### What to do:
What is the number of lines in this data that contain the word "using"? Give the number alone.

### Input data:
========================================================================

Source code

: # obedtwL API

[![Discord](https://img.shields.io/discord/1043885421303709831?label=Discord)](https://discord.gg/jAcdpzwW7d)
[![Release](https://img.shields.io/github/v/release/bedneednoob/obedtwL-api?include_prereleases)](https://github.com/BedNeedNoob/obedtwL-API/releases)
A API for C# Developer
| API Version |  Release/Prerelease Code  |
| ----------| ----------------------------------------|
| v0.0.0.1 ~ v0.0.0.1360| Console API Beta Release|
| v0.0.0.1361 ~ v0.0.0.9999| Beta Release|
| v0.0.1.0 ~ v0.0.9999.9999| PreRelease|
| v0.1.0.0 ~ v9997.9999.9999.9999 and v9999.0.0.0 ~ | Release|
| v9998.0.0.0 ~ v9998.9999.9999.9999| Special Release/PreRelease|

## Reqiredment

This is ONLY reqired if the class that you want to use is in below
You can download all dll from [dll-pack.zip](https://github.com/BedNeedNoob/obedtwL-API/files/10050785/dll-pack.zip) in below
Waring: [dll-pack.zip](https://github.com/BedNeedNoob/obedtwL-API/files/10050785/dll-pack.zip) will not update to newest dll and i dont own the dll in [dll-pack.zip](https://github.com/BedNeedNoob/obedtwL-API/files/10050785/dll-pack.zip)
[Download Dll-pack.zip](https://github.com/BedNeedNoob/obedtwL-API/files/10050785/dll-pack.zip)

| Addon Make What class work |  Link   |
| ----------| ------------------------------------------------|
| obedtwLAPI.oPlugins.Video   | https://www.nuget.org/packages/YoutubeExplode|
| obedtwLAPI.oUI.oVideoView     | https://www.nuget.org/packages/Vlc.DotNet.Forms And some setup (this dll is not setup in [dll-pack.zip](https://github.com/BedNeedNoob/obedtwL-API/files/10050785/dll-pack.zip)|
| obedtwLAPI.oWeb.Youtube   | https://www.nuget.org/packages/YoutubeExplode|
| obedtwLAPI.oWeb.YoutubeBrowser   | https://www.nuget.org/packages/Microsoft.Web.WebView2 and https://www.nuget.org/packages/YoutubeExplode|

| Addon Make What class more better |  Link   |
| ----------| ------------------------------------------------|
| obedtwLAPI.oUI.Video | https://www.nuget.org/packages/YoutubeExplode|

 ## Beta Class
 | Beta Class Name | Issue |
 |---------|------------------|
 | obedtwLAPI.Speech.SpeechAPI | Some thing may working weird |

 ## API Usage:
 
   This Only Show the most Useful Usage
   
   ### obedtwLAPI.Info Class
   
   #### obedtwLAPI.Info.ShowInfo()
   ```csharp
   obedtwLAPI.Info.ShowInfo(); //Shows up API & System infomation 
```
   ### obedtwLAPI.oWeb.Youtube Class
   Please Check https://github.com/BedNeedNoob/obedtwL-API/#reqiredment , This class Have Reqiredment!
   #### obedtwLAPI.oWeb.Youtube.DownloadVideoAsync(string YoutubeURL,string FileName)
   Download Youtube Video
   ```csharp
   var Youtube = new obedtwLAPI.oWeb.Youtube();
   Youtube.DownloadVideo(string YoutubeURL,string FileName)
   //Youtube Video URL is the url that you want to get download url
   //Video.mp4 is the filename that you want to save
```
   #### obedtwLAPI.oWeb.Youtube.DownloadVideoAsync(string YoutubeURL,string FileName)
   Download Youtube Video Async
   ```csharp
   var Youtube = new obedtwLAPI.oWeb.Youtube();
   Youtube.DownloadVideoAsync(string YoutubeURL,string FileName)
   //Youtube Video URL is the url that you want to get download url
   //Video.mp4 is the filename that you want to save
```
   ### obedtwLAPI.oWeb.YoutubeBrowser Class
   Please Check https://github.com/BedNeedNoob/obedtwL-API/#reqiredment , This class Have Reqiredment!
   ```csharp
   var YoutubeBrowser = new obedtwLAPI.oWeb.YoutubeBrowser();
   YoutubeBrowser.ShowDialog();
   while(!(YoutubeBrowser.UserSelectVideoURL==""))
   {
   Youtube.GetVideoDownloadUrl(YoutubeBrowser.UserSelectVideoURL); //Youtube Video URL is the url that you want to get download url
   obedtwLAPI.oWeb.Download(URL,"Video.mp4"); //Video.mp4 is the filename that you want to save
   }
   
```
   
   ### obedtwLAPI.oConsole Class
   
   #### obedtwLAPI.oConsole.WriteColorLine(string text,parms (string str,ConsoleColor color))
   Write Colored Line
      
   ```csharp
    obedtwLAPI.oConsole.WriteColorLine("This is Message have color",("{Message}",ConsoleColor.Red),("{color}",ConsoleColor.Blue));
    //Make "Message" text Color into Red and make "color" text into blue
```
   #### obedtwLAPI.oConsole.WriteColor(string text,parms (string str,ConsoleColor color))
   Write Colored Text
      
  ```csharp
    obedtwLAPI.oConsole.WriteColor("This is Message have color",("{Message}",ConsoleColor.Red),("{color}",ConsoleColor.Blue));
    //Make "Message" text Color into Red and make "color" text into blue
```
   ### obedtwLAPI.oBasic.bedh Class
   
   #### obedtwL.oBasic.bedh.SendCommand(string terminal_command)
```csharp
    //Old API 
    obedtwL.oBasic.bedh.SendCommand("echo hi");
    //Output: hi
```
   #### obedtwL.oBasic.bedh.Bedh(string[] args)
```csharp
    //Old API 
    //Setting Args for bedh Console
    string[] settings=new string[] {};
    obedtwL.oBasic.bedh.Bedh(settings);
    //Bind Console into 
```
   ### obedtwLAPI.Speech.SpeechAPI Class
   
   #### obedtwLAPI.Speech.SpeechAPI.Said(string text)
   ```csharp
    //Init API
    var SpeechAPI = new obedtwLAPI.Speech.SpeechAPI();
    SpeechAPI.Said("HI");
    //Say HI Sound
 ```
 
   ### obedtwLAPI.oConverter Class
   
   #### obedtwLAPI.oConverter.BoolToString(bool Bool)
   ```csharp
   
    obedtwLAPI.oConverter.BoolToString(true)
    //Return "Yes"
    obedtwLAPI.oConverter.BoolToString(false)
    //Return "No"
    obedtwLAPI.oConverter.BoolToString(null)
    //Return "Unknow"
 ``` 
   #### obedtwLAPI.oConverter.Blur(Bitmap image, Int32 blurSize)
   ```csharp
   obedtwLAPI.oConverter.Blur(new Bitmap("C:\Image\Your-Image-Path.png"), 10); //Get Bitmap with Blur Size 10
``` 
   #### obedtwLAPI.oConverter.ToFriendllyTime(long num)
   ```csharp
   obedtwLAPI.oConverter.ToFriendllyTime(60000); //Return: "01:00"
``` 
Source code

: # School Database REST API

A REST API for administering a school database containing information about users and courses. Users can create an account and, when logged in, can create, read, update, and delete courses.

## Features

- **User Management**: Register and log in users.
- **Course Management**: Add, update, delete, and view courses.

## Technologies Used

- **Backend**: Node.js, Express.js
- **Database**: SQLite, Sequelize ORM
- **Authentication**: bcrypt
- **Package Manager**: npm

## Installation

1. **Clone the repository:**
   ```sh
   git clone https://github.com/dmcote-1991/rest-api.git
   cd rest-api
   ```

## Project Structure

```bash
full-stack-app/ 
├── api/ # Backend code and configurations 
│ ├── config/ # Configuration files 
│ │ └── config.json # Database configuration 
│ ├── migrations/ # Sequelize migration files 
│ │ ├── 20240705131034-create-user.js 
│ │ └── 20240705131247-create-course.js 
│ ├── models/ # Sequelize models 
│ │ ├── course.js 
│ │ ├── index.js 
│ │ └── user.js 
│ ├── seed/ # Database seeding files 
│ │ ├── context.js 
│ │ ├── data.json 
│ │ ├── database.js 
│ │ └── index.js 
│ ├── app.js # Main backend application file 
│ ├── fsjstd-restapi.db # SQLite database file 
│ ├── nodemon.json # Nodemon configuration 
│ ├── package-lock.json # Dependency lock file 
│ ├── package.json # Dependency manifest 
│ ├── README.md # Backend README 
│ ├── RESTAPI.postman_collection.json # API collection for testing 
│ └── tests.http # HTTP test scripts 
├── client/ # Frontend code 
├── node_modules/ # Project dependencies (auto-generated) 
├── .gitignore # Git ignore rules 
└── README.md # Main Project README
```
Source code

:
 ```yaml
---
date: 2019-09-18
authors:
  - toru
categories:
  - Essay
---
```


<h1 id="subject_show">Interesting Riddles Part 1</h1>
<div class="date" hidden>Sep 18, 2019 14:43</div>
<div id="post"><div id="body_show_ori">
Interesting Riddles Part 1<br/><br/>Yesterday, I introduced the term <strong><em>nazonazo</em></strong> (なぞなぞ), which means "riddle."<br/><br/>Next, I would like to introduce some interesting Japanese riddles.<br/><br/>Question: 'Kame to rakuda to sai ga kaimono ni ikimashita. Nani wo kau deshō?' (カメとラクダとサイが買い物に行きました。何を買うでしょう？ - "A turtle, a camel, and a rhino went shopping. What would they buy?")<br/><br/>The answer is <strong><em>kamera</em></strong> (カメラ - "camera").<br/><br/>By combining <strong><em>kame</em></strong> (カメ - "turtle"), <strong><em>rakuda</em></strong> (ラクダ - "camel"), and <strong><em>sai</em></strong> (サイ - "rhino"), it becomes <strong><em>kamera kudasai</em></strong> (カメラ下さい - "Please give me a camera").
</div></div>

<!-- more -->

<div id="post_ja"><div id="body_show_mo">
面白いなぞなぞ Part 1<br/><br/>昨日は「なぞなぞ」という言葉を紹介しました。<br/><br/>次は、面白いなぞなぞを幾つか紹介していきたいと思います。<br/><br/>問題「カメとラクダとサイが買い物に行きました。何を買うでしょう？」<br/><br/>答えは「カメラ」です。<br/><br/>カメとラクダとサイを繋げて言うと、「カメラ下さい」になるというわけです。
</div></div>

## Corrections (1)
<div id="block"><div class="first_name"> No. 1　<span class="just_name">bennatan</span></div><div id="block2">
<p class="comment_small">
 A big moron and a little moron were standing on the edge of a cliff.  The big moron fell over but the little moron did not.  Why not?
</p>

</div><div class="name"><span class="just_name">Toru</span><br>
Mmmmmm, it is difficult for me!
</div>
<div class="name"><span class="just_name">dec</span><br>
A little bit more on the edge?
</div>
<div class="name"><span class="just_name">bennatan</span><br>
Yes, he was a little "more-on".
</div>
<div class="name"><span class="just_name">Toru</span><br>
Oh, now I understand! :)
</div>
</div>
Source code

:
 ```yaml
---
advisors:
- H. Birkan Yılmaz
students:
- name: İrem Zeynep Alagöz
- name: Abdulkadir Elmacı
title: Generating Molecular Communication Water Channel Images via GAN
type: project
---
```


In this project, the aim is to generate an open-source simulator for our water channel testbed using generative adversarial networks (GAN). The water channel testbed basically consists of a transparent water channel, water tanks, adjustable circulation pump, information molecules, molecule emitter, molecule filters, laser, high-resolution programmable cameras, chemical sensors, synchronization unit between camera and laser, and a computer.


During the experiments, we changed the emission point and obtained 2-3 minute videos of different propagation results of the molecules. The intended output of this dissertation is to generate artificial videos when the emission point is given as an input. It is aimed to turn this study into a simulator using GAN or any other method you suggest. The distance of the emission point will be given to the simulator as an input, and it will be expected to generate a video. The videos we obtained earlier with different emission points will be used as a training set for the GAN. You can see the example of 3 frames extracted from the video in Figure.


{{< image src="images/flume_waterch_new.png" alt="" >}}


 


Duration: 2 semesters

========================================================================

### Solution:
2